Simple Adding and Subtracting algorithm to get a current amount So this is my first post and its probably a really dumb question but I cannot get my head around a proper algorithm to handle the following situation.
I have a dataset that contains employees who have left an organisation, employees who have started at the organisation, and employees who havent either left or start at the organisation.
Example 1:
EmployeesStart: 0
EmployeesGone: 0
EmployeesRemain: 50

Example 2:
EmployeesStart: 10
EmployeesGone: 20
EmployeesRemain: 100

Example 3:
EmployeesStart: 0
EmployeesGone: 29
EmployeesRemain: 9

I am looking for an algorithm that determines the number of employees given these numbers.
Initially I thought 
CurrentEmployees = EmployeesRemain + EmployeesStart - EmployeesGone

which would be correct for the first 2 examples but in example 3 I would end up with -20 employees which is incorrect.
Is there a simple sum I can use to get this correct, or do I have to come up with an algorithm to deal with each of the possible scenarios (e.g. Employees Gone > Employees Remain, Employees Start = Employees Gone, ect)
 A: What it sounds like is that there is some point in the past (call it $T$) that we're thinking of, and


*

*EmployeesStart is the number of people who are employees now, but were not employees at time $T$,

*EmployeesGone is the number of people who were employees at time $T$, but are not employees now, and

*EmployeesRemain is the number of people who were employees at time $T$ and are employees now (regardless of whether or not they left and came back in the meantime).

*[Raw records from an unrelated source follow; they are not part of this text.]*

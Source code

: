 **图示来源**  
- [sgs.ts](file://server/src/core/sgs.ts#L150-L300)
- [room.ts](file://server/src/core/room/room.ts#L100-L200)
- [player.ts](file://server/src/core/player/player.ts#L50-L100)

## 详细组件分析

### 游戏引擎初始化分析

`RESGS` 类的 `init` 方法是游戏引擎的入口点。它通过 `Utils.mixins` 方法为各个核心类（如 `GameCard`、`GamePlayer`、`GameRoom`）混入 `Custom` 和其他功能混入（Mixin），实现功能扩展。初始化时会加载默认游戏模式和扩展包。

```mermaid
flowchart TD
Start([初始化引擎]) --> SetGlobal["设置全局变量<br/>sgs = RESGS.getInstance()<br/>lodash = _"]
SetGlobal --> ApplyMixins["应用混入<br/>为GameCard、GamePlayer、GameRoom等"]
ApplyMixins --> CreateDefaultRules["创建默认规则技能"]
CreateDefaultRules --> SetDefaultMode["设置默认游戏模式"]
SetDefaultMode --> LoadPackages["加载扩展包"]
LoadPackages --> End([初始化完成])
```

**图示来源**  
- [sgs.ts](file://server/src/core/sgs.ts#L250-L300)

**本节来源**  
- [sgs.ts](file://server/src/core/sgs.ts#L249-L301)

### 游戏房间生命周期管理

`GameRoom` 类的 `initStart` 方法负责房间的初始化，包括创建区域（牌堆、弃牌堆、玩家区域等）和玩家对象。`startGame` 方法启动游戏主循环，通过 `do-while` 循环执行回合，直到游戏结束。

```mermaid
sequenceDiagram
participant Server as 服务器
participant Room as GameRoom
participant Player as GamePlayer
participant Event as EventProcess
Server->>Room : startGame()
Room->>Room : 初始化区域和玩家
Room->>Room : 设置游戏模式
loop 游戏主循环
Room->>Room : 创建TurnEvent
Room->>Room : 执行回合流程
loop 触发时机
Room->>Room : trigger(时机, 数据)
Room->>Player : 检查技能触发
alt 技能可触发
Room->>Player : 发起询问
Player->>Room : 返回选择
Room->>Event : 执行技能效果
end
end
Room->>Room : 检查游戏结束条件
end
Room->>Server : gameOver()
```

If this is the case, then the number of people who are employees now is just EmployeesStart + EmployeesRemain. We don't need to subtract the employees in EmployeesGone because they were never counted in the first place.
A: The terms are not well defined. you either need to modify the term employeesstart, or define a new term "initial employees."  Employees start probably means employees entering, not who were there initially. In that case example 3 would make more sense.
EmployeesRemain has to be $\ge 0$ 
EmployeesInitial = EmployeesGone + EmployeesRemain - EmployeesEnter
So in this case Currentemployees = employeesremain, but there are other possibilities depending on who left when and what group is included in the other.
Without concise definitions, you may not be able to generate a definite result.